[Stored data]
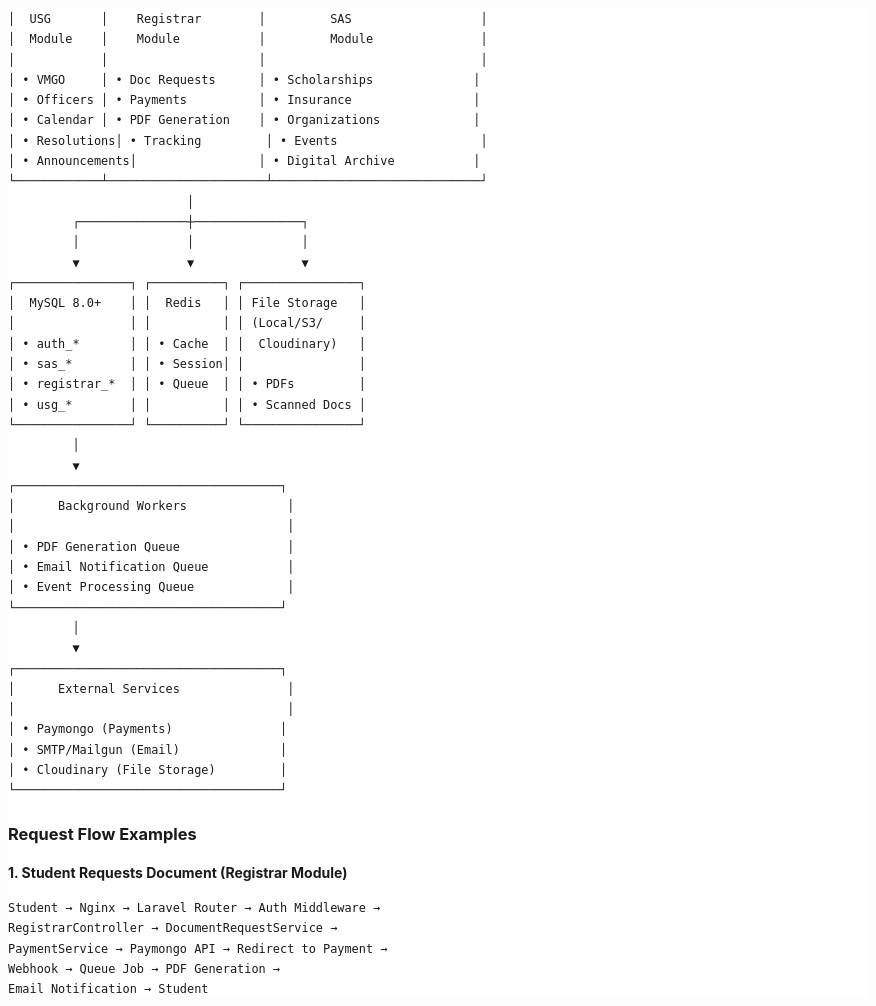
 ```
│  USG       │    Registrar        │         SAS                  │
│  Module    │    Module           │         Module               │
│            │                     │                              │
│ • VMGO     │ • Doc Requests      │ • Scholarships              │
│ • Officers │ • Payments          │ • Insurance                 │
│ • Calendar │ • PDF Generation    │ • Organizations             │
│ • Resolutions│ • Tracking         │ • Events                    │
│ • Announcements│                 │ • Digital Archive           │
└────────────┴──────────────────────┴─────────────────────────────┘
                         │
         ┌───────────────┼───────────────┐
         │               │               │
         ▼               ▼               ▼
┌────────────────┐ ┌──────────┐ ┌────────────────┐
│  MySQL 8.0+    │ │  Redis   │ │ File Storage   │
│                │ │          │ │ (Local/S3/     │
│ • auth_*       │ │ • Cache  │ │  Cloudinary)   │
│ • sas_*        │ │ • Session│ │                │
│ • registrar_*  │ │ • Queue  │ │ • PDFs         │
│ • usg_*        │ │          │ │ • Scanned Docs │
└────────────────┘ └──────────┘ └────────────────┘
         │
         ▼
┌─────────────────────────────────────┐
│      Background Workers              │
│                                      │
│ • PDF Generation Queue               │
│ • Email Notification Queue           │
│ • Event Processing Queue             │
└─────────────────────────────────────┘
         │
         ▼
┌─────────────────────────────────────┐
│      External Services               │
│                                      │
│ • Paymongo (Payments)               │
│ • SMTP/Mailgun (Email)              │
│ • Cloudinary (File Storage)         │
└─────────────────────────────────────┘
```

### Request Flow Examples

**1. Student Requests Document (Registrar Module)**
```
Student → Nginx → Laravel Router → Auth Middleware → 
RegistrarController → DocumentRequestService → 
PaymentService → Paymongo API → Redirect to Payment → 
Webhook → Queue Job → PDF Generation → 
Email Notification → Student
```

## [BRIEF]
Filter the records above and copy every line that contains the word "Module".

## [ANSWER SECTION]
│  Module    │    Module           │         Module               │
**1. Student Requests Document (Registrar Module)**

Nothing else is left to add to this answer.